ABOUT THIS EXERCISE
Please return the lines below verbatim, beginning at the one that has "- Colored items" and stopping after the one that has "- Space around lists", and add no other lines.

Stored data entries:
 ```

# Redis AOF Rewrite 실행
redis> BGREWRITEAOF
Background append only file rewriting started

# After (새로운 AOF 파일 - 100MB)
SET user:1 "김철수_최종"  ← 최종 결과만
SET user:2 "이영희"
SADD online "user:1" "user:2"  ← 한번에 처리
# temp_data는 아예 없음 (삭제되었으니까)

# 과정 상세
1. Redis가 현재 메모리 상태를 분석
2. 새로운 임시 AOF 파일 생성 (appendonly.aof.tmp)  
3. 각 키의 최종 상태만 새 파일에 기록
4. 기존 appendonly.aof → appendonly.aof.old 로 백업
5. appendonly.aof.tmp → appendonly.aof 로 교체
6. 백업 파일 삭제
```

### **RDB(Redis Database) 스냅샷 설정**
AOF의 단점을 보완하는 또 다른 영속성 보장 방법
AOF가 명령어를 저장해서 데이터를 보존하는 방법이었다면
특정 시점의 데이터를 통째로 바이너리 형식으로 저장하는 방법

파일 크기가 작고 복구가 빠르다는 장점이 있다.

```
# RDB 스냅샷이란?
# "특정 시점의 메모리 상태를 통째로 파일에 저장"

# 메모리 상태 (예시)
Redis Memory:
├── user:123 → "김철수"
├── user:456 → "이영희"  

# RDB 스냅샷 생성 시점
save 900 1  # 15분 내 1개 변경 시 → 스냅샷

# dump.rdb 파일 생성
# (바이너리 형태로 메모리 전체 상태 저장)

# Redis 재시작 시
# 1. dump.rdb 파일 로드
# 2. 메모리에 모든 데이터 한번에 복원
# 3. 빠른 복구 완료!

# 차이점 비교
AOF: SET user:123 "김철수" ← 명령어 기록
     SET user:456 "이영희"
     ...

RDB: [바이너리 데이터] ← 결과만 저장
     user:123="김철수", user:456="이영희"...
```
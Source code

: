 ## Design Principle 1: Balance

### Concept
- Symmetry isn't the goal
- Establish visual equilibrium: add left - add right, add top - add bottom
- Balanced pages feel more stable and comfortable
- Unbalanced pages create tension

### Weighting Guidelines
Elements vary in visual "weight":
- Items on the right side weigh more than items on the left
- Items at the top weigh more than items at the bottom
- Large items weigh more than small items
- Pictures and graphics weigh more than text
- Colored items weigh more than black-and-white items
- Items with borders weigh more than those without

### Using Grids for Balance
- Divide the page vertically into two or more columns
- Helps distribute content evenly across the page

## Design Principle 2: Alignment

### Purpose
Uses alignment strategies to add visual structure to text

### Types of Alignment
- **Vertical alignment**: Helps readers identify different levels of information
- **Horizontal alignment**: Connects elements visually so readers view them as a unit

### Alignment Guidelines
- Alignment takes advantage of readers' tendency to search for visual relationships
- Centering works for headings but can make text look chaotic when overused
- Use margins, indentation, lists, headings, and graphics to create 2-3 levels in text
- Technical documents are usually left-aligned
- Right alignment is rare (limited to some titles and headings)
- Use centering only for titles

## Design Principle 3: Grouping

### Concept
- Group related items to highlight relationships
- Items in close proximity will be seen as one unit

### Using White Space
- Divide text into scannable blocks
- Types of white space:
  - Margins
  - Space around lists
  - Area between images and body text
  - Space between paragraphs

EXPECTED ANSWER
- Colored items weigh more than black-and-white items
- Items with borders weigh more than those without

### Using Grids for Balance
- Divide the page vertically into two or more columns
- Helps distribute content evenly across the page

## Design Principle 2: Alignment

### Purpose
Uses alignment strategies to add visual structure to text

### Types of Alignment
- **Vertical alignment**: Helps readers identify different levels of information
- **Horizontal alignment**: Connects elements visually so readers view them as a unit

### Alignment Guidelines
- Alignment takes advantage of readers' tendency to search for visual relationships
- Centering works for headings but can make text look chaotic when overused
- Use margins, indentation, lists, headings, and graphics to create 2-3 levels in text
- Technical documents are usually left-aligned
- Right alignment is rare (limited to some titles and headings)
- Use centering only for titles

## Design Principle 3: Grouping

### Concept
- Group related items to highlight relationships
- Items in close proximity will be seen as one unit

### Using White Space
- Divide text into scannable blocks
- Types of white space:
  - Margins
  - Space around lists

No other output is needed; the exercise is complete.